*What is needed*:
Copy the line with "### Changelog" and all lines following it through the last line of the entries, exactly as written.

Records for processing below:

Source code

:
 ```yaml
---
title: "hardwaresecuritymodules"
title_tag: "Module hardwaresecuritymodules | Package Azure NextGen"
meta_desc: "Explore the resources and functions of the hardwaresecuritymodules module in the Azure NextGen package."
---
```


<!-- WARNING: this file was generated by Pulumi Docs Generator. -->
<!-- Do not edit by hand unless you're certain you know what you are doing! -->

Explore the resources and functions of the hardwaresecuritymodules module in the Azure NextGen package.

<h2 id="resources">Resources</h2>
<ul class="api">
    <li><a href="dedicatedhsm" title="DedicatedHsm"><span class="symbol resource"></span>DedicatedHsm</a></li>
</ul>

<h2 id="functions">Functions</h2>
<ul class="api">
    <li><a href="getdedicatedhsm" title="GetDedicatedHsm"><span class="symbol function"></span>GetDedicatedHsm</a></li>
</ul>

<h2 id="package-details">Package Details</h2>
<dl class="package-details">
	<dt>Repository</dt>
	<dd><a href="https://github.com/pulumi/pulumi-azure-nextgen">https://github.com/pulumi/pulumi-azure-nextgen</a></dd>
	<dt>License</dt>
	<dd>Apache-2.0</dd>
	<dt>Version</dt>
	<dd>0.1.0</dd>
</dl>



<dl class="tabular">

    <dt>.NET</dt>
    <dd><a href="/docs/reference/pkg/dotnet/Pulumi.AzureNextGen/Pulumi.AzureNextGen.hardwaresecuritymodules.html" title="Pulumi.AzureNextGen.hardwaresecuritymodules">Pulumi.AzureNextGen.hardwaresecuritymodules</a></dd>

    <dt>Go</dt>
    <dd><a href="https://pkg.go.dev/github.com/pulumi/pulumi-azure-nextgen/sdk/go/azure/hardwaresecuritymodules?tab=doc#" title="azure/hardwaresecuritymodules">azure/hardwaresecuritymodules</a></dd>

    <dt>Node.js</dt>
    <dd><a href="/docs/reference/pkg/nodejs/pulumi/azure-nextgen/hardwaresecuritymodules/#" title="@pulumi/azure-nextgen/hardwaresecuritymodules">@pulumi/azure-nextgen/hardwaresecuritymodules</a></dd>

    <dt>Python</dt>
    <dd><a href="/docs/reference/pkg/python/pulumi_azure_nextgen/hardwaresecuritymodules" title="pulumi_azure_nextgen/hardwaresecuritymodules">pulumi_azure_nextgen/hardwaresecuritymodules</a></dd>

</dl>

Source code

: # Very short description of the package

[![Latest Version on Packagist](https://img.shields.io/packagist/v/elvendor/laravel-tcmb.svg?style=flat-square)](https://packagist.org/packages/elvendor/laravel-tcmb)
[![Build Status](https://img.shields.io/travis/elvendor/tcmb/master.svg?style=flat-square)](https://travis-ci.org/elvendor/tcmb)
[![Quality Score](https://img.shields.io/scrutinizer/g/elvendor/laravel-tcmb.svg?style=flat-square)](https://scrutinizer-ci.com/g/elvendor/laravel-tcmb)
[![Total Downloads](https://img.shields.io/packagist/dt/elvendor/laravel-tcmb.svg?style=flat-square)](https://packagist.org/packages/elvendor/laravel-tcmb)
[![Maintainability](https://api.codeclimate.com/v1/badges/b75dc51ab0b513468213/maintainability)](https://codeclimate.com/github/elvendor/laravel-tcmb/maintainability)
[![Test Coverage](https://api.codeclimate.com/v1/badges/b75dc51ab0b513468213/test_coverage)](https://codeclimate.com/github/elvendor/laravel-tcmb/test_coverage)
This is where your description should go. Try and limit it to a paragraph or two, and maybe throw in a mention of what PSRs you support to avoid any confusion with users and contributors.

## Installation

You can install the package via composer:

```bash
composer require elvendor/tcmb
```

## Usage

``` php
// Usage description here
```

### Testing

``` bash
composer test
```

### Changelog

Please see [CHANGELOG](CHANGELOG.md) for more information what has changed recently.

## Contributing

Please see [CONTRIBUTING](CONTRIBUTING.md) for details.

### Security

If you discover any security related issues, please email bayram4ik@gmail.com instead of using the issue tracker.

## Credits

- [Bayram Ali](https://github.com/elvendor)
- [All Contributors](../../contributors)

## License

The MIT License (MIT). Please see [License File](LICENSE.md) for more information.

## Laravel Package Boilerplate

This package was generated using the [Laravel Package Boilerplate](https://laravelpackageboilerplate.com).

End of Records for processing.

*Answer space*:
### Changelog

Please see [CHANGELOG](CHANGELOG.md) for more information what has changed recently.

## Contributing

Please see [CONTRIBUTING](CONTRIBUTING.md) for details.

### Security

If you discover any security related issues, please email bayram4ik@gmail.com instead of using the issue tracker.

## Credits

- [Bayram Ali](https://github.com/elvendor)
- [All Contributors](../../contributors)

## License

The MIT License (MIT). Please see [License File](LICENSE.md) for more information.

## Laravel Package Boilerplate

This package was generated using the [Laravel Package Boilerplate](https://laravelpackageboilerplate.com).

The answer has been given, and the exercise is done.